I don't understand why C1 does not generate at least two preview versions, one of them optimised for the standard "Fit" magnification (this could take your browser placement into account for vertically oriented images). Yes, this would require a lot more hard disk space, but people should be able to opt out of that, if they can live with mushy previews.

With an adequate downscaling approach, even just maintaining one pre-rendered preview should be sufficient, but as long as that is not implemented, there should be a workaround for affected users, even if it costs some hard disk space.
Title: Re: Why are the previews of Capture One Pro of such low quality?
Post by: dchew on February 24, 2018, 05:22:57 am
At 50% magnification (or higher) there is no issue with the preview quality.

The mushiness may still be present at 33%, I'd have to check again. It is definitely a problem at the lowest "Fit" level and a couple of steps above it.

The original image size may play a role; there is definitely a significant issue for my 36MP images and I first noticed it with images in vertical orientation (which require more downscaling than horizontally oriented images).

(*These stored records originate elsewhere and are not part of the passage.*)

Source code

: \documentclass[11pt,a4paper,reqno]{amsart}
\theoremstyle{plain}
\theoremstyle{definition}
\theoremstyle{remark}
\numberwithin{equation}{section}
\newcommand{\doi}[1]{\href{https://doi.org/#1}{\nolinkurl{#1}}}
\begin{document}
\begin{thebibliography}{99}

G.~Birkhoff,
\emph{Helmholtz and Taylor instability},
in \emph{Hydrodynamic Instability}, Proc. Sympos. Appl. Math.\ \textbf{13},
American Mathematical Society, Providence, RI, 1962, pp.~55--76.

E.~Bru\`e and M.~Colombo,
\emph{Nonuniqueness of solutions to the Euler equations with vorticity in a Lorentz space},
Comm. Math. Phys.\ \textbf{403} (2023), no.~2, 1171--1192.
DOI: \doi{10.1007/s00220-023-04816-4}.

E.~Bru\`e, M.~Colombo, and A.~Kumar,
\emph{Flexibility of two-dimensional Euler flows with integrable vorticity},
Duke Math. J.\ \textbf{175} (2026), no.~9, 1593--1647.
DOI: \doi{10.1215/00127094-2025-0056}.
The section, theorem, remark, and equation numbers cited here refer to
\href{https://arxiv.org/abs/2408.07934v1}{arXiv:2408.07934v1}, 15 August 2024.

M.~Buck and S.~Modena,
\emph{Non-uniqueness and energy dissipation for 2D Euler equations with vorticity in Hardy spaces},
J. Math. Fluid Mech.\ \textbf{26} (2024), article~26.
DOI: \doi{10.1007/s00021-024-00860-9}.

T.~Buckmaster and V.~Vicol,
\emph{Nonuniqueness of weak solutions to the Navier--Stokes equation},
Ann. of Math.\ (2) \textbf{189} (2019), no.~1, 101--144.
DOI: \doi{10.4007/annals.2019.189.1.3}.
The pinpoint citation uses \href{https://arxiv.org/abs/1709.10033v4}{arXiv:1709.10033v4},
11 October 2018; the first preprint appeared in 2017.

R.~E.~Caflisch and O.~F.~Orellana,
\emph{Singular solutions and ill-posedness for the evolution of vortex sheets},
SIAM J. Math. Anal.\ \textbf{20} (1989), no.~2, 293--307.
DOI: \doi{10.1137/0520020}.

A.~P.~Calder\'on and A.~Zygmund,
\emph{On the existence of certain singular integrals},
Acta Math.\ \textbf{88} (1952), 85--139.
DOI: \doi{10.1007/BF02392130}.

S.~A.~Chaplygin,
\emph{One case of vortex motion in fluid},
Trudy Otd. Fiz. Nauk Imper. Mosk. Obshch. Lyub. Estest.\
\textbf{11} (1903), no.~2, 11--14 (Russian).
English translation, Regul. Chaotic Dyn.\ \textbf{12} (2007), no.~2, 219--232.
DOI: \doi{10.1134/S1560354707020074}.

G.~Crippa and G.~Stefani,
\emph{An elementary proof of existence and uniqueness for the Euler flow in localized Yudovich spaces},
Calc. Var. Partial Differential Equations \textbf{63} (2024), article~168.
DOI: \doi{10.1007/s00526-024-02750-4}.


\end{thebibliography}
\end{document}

Did you see my post above at 25%? Nothing wrong there and that is a lot of downsampling for a 100MP image. Whatever you guys are reporting I don’t think it has anything to do with downsampling, at least at even pixel ratios. It might have something to do with different cameras or just different computer systems. I will run some tests with the a7rii.

Dave
Title: Re: Why are the previews of Capture One Pro of such low quality?
Post by: David Good on February 24, 2018, 08:29:09 am
Sony A7II and C1-10 (Windows 7) and no preview problems such as those reported here. Camera specific?
Title: Re: Why are the previews of Capture One Pro of such low quality?
Post by: denalilap on March 06, 2018, 02:45:32 am
It's an interesting observation to get to the bottom of, but it may be an inaccurate observation!

On-the-fly downsampling (as in screen previews smaller than at 100% zoom) can be done in several ways. Broadly speaking, all downsampling risks producing aliasing artifacts that may be mistaken for resolution (while they are actually artifacts).

So assuming ACR previews (either in LR or PS) of a TIFF output file from Capture One, there is a good chance of visible differences below 100% zoom. DPP will also have its own demosaicing and offers two levels of on-screen display (a slower higher quality one, and a faster lower quality one), so I'll leave that out of the comparison since there are multiple variables at play.

The question then becomes, which application does a better job of mimicking the full-size 100% display, after resampling to output size and post-resampling output sharpening, when viewed at sub-100% zoom levels (or simulated actual output size)?

The only way to really/reliably predict how the final image will look is by viewing it at a 100% zoom level (because that avoids downsampling), and mentally adopting output resolution at a given viewing distance. But even then there remains a mismatch in the case of printed output, which is of much higher resolution than the display we preview on is capable of showing. That obviously makes it harder to judge the full image from only a scaled down preview, but such is the challenge of displaying/previewing downsampled images. Therefore, resampling artifacts and viewing distances/resolutions keep screwing with our visual acuity (which also varies by individual).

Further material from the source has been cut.